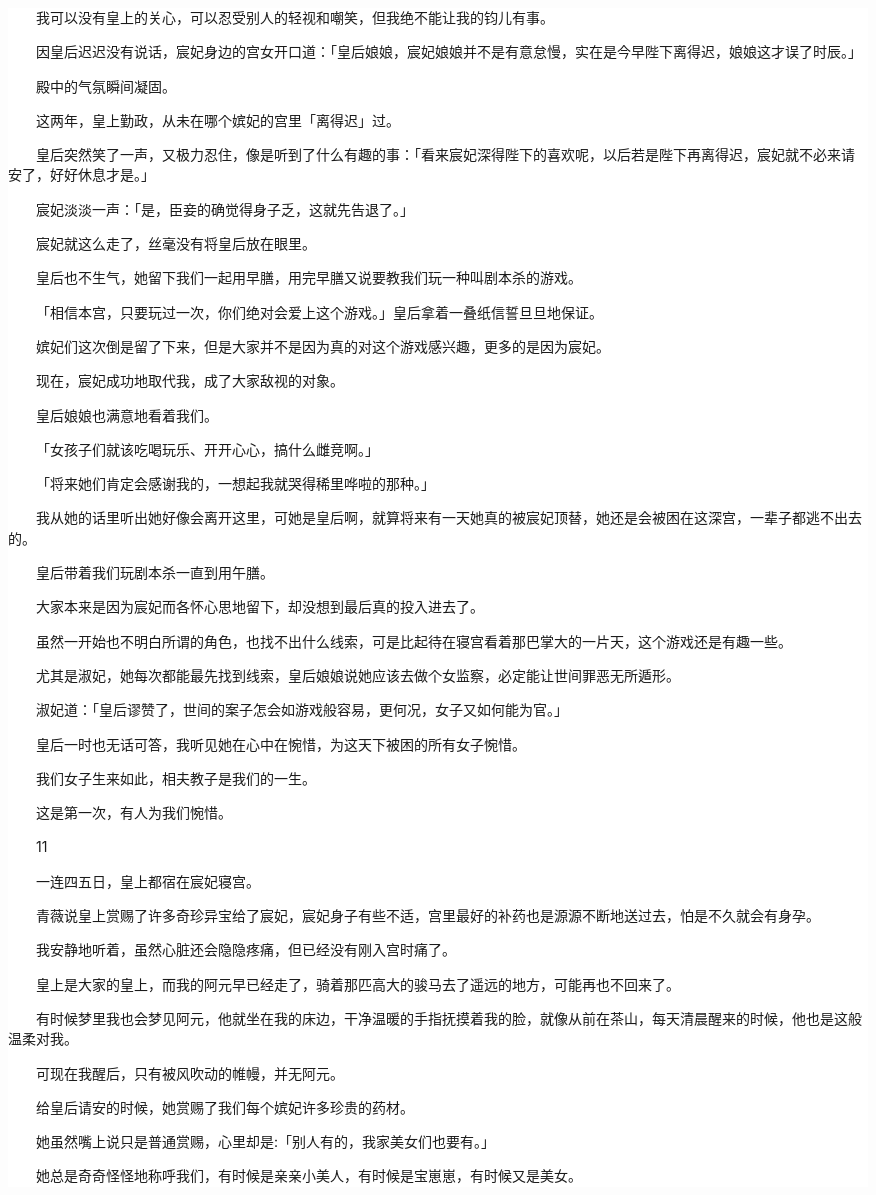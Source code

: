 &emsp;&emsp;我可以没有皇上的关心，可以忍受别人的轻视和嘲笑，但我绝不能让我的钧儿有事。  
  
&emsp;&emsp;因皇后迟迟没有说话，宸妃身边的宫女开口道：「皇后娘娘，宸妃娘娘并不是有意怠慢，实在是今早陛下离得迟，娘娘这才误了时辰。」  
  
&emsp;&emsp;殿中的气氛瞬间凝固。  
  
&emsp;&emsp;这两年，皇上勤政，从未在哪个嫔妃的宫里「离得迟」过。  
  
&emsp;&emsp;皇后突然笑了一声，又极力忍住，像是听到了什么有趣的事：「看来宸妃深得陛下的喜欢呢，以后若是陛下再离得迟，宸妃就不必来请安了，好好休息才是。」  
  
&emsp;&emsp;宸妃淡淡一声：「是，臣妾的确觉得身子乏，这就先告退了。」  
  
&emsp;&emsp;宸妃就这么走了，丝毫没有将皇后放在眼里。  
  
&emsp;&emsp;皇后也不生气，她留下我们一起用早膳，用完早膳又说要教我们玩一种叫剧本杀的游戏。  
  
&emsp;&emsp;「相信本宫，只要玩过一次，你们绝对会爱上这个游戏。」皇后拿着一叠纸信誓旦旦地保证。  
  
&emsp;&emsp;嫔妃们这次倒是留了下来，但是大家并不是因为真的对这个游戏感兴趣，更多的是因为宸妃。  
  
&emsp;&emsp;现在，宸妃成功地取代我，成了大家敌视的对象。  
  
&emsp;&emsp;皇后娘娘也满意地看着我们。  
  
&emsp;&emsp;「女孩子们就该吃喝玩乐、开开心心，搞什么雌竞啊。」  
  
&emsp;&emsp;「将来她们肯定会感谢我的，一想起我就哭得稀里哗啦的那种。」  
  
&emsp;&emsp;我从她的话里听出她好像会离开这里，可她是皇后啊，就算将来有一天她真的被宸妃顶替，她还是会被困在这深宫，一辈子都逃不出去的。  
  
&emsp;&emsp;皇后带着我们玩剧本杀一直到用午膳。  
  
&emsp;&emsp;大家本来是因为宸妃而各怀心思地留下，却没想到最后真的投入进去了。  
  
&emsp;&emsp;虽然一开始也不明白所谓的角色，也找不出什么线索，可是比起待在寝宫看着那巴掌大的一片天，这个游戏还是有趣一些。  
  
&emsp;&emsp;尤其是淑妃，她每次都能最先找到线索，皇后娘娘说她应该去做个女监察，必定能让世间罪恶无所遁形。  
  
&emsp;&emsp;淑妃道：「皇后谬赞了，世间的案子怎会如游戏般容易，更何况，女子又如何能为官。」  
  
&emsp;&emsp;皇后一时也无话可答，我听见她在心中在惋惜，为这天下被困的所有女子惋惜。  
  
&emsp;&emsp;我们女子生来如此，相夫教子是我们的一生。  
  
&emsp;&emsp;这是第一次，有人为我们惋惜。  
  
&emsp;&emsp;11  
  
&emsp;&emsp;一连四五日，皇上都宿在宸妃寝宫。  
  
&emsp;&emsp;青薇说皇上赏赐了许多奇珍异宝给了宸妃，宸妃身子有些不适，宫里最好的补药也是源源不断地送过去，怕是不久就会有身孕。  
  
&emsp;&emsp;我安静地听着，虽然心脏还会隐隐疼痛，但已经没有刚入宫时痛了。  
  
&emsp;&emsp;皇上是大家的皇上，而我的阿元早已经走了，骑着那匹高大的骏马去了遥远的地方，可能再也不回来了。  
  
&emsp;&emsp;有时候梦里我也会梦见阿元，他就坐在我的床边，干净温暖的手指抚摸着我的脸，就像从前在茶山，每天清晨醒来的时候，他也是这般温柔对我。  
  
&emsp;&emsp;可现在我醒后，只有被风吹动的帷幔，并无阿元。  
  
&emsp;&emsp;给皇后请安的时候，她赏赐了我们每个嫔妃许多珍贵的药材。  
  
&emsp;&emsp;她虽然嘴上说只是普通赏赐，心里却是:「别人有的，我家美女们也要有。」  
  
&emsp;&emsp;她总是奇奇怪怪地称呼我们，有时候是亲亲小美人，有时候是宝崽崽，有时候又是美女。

## Task details
Leaving aside the pictures, copy the listing above exactly.

## Your solution
Source code

: &emsp;&emsp;我可以没有皇上的关心，可以忍受别人的轻视和嘲笑，但我绝不能让我的钧儿有事。  
  
&emsp;&emsp;因皇后迟迟没有说话，宸妃身边的宫女开口道：「皇后娘娘，宸妃娘娘并不是有意怠慢，实在是今早陛下离得迟，娘娘这才误了时辰。」  
  
&emsp;&emsp;殿中的气氛瞬间凝固。  
  
&emsp;&emsp;这两年，皇上勤政，从未在哪个嫔妃的宫里「离得迟」过。  
  
&emsp;&emsp;皇后突然笑了一声，又极力忍住，像是听到了什么有趣的事：「看来宸妃深得陛下的喜欢呢，以后若是陛下再离得迟，宸妃就不必来请安了，好好休息才是。」  
  
&emsp;&emsp;宸妃淡淡一声：「是，臣妾的确觉得身子乏，这就先告退了。」  
  
&emsp;&emsp;宸妃就这么走了，丝毫没有将皇后放在眼里。  
  
&emsp;&emsp;皇后也不生气，她留下我们一起用早膳，用完早膳又说要教我们玩一种叫剧本杀的游戏。  
  
&emsp;&emsp;「相信本宫，只要玩过一次，你们绝对会爱上这个游戏。」皇后拿着一叠纸信誓旦旦地保证。  
  
&emsp;&emsp;嫔妃们这次倒是留了下来，但是大家并不是因为真的对这个游戏感兴趣，更多的是因为宸妃。  
  
&emsp;&emsp;现在，宸妃成功地取代我，成了大家敌视的对象。  
  
&emsp;&emsp;皇后娘娘也满意地看着我们。  
  
&emsp;&emsp;「女孩子们就该吃喝玩乐、开开心心，搞什么雌竞啊。」  
  
&emsp;&emsp;「将来她们肯定会感谢我的，一想起我就哭得稀里哗啦的那种。」  
  
&emsp;&emsp;我从她的话里听出她好像会离开这里，可她是皇后啊，就算将来有一天她真的被宸妃顶替，她还是会被困在这深宫，一辈子都逃不出去的。  
  
&emsp;&emsp;皇后带着我们玩剧本杀一直到用午膳。  
  
&emsp;&emsp;大家本来是因为宸妃而各怀心思地留下，却没想到最后真的投入进去了。  
  
&emsp;&emsp;虽然一开始也不明白所谓的角色，也找不出什么线索，可是比起待在寝宫看着那巴掌大的一片天，这个游戏还是有趣一些。  
  
&emsp;&emsp;尤其是淑妃，她每次都能最先找到线索，皇后娘娘说她应该去做个女监察，必定能让世间罪恶无所遁形。  
  
&emsp;&emsp;淑妃道：「皇后谬赞了，世间的案子怎会如游戏般容易，更何况，女子又如何能为官。」  
  
&emsp;&emsp;皇后一时也无话可答，我听见她在心中在惋惜，为这天下被困的所有女子惋惜。  
  
&emsp;&emsp;我们女子生来如此，相夫教子是我们的一生。  
  
&emsp;&emsp;这是第一次，有人为我们惋惜。  
  
&emsp;&emsp;11  
  
&emsp;&emsp;一连四五日，皇上都宿在宸妃寝宫。  
  
&emsp;&emsp;青薇说皇上赏赐了许多奇珍异宝给了宸妃，宸妃身子有些不适，宫里最好的补药也是源源不断地送过去，怕是不久就会有身孕。  
  
&emsp;&emsp;我安静地听着，虽然心脏还会隐隐疼痛，但已经没有刚入宫时痛了。  
  
&emsp;&emsp;皇上是大家的皇上，而我的阿元早已经走了，骑着那匹高大的骏马去了遥远的地方，可能再也不回来了。  
  
&emsp;&emsp;有时候梦里我也会梦见阿元，他就坐在我的床边，干净温暖的手指抚摸着我的脸，就像从前在茶山，每天清晨醒来的时候，他也是这般温柔对我。  
  
&emsp;&emsp;可现在我醒后，只有被风吹动的帷幔，并无阿元。  
  
&emsp;&emsp;给皇后请安的时候，她赏赐了我们每个嫔妃许多珍贵的药材。  
  
&emsp;&emsp;她虽然嘴上说只是普通赏赐，心里却是:「别人有的，我家美女们也要有。」  
  
&emsp;&emsp;她总是奇奇怪怪地称呼我们，有时候是亲亲小美人，有时候是宝崽崽，有时候又是美女。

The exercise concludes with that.